Pero será justo admitir que, por más que se escriba, esa oración laica de la literatura no nos ha hecho avanzar tanto, y caemos una y otra vez en la superstición. Caminamos a tientas, tratamos de orientarnos cuando, en realidad, estamos a la deriva. En la literatura, al menos, no hay sanción por reconocerse a la deriva y, por eso, seguirá siendo un buen lugar para transitar un duelo. Nadie vendrá a salvarnos, es cierto, pero al menos obtendremos la compasión de los demás.
Sea como fuere, al acabar de escribir, ya nada queda.
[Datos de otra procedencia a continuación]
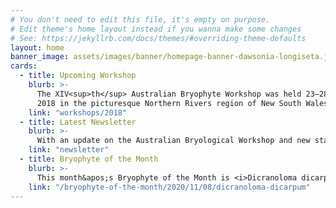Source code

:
 ```yaml
---
# You don't need to edit this file, it's empty on purpose.
# Edit theme's home layout instead if you wanna make some changes
# See: https://jekyllrb.com/docs/themes/#overriding-theme-defaults
layout: home
banner_image: assets/images/banner/homepage-banner-dawsonia-longiseta.jpg
cards:
  - title: Upcoming Workshop
    blurb: >-
      The XIV<sup>th</sup> Australian Bryophyte Workshop was held 23–28 September
      2018 in the picturesque Northern Rivers region of New South Wales.
    link: "workshops/2018"
  - title: Latest Newsletter
    blurb: >-
      With an update on the Australian Bryological Workshop and new state records of <i>Pseudscleropodium purum</i> and <i>Pterobryidium australe</i>.
    link: "newsletter"
  - title: Bryophyte of the Month
    blurb: >-
      This month&apos;s Bryophyte of the Month is <i>Dicranoloma dicarpum</i>.
    link: "/bryophyte-of-the-month/2020/11/08/dicranoloma-dicarpum"
---
```

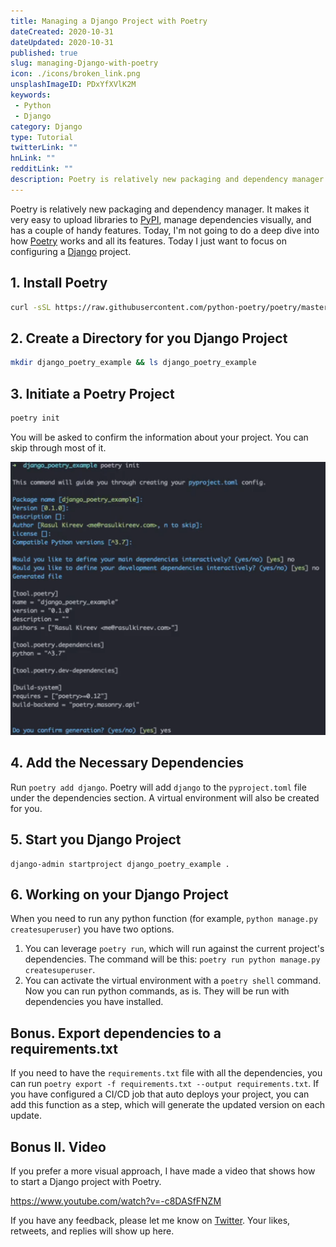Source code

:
 ```yaml
---
title: Managing a Django Project with Poetry
dateCreated: 2020-10-31
dateUpdated: 2020-10-31
published: true
slug: managing-Django-with-poetry
icon: ./icons/broken_link.png
unsplashImageID: PDxYfXVlK2M
keywords:
 - Python
 - Django
category: Django
type: Tutorial
twitterLink: ""
hnLink: ""
redditLink: ""
description: Poetry is relatively new packaging and dependency manager. It makes it very easy to upload libraries to PyPI, manage dependencies visually, and has a couple of handy features. Today, I'm not going to do a deep dive into how Poetry works and all its features. Today I just want to focus on how to configure it for a Django project.
---
```


Poetry is relatively new packaging and dependency manager. It makes it very easy to upload libraries to [PyPI](https://pypi.org/), manage dependencies visually, and has a couple of handy features. Today, I'm not going to do a deep dive into how [Poetry](https://python-poetry.org/) works and all its features. Today I just want to focus on configuring a [Django](https://www.djangoproject.com/) project.

## 1. Install Poetry

```bash
curl -sSL https://raw.githubusercontent.com/python-poetry/poetry/master/get-poetry.py | python -
```

## 2. Create a Directory for you Django Project

```bash
mkdir django_poetry_example && ls django_poetry_example
```

## 3. Initiate a Poetry Project

```bash
poetry init
```

You will be asked to confirm the information about your project. You can skip through most of it.

![Poetry Init Output.png](./images/poetry_init.png)

## 4. Add the Necessary Dependencies

Run `poetry add django`. Poetry will add `django` to the `pyproject.toml` file under the dependencies section. A virtual environment will also be created for you.

## 5. Start you Django Project

```
django-admin startproject django_poetry_example .
```

## 6. Working on your Django Project

When you need to run any python function (for example, `python manage.py createsuperuser`) you have two options.

1. You can leverage `poetry run`, which will run against the current project's dependencies. The command will be this: `poetry run python manage.py createsuperuser`.
2. You can activate the virtual environment with a `poetry shell` command. Now you can run python commands, as is. They will be run with dependencies you have installed.

## Bonus. Export dependencies to a requirements.txt

If you need to have the `requirements.txt` file with all the dependencies, you can run `poetry export -f requirements.txt --output requirements.txt`. If you have configured a CI/CD job that auto deploys your project, you can add this function as a step, which will generate the updated version on each update.

## Bonus II. Video

If you prefer a more visual approach, I have made a video that shows how to start a Django project with Poetry.

https://www.youtube.com/watch?v=-c8DASfFNZM

If you have any feedback, please let me know on [Twitter](https://twitter.com/rasulkireev/status/1322499651732385792). Your likes, retweets, and replies will show up here.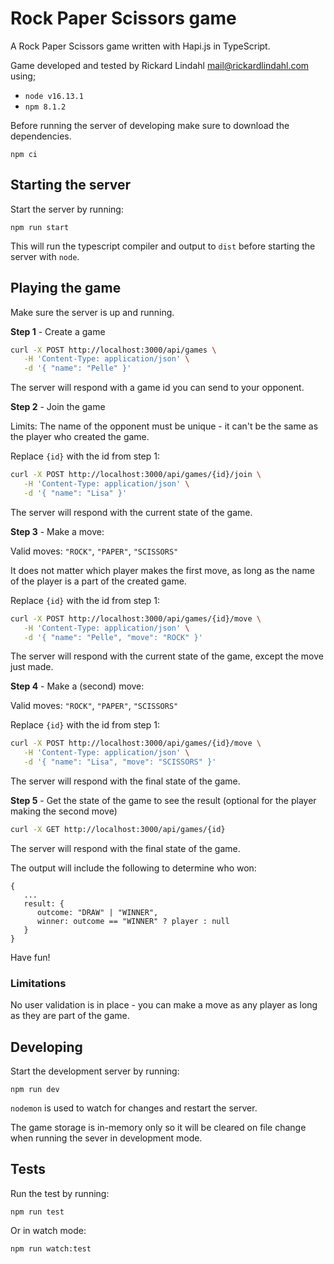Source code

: # Rock Paper Scissors game

A Rock Paper Scissors game written with Hapi.js in TypeScript.

Game developed and tested by Rickard Lindahl <mail@rickardlindahl.com> using;

- `node v16.13.1`
- `npm 8.1.2`

Before running the server of developing make sure to download the dependencies.

```shell
npm ci
```

## Starting the server

Start the server by running:

```shell
npm run start
```

This will run the typescript compiler and output to `dist` before starting the server with `node`.

## Playing the game

Make sure the server is up and running.

**Step 1** - Create a game

```sh
curl -X POST http://localhost:3000/api/games \
   -H 'Content-Type: application/json' \
   -d '{ "name": "Pelle" }'
```

The server will respond with a game id you can send to your opponent.

**Step 2** - Join the game

Limits: The name of the opponent must be unique - it can't be the same as the player who created the game.

Replace `{id}` with the id from step 1:

```sh
curl -X POST http://localhost:3000/api/games/{id}/join \
   -H 'Content-Type: application/json' \
   -d '{ "name": "Lisa" }'
```

The server will respond with the current state of the game.

**Step 3** - Make a move:

Valid moves: `"ROCK"`, `"PAPER"`, `"SCISSORS"`

It does not matter which player makes the first move, as long as the name of the player is a part of the created game.

Replace `{id}` with the id from step 1:

```sh
curl -X POST http://localhost:3000/api/games/{id}/move \
   -H 'Content-Type: application/json' \
   -d '{ "name": "Pelle", "move": "ROCK" }'
```

The server will respond with the current state of the game, except the move just made.

**Step 4** - Make a (second) move:

Valid moves: `"ROCK"`, `"PAPER"`, `"SCISSORS"`

Replace `{id}` with the id from step 1:

```sh
curl -X POST http://localhost:3000/api/games/{id}/move \
   -H 'Content-Type: application/json' \
   -d '{ "name": "Lisa", "move": "SCISSORS" }'
```

The server will respond with the final state of the game.

**Step 5** - Get the state of the game to see the result (optional for the player making the second move)

```sh
curl -X GET http://localhost:3000/api/games/{id}
```

The server will respond with the final state of the game.

The output will include the following to determine who won:

```
{
   ...
   result: {
      outcome: "DRAW" | "WINNER",
      winner: outcome == "WINNER" ? player : null
   }
}
```

Have fun!

### Limitations

No user validation is in place - you can make a move as any player as long as they are part of the game.

## Developing

Start the development server by running:

```shell
npm run dev
```

`nodemon` is used to watch for changes and restart the server.

The game storage is in-memory only so it will be cleared on file change when running the sever in development mode.

## Tests

Run the test by running:

```shell
npm run test
```

Or in watch mode:

```shell
npm run watch:test
```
Decimos que queda la memoria, aquello que hemos escrito, pero ya sabemos que se trata de una traición; que el muerto se ha ido para siempre, y que solo queda su copia, una imitación de la vida, una falsificación. Pero a quien le importa eso si, frente al ordenador, al pisar las teclas en mitad de la noche, aún es posible oír la voz de los que se fueron. Escribir es enterrar a los muertos, pero, sobre todo, es hacerlos hablar de nuevo. Con esa ilusión basta.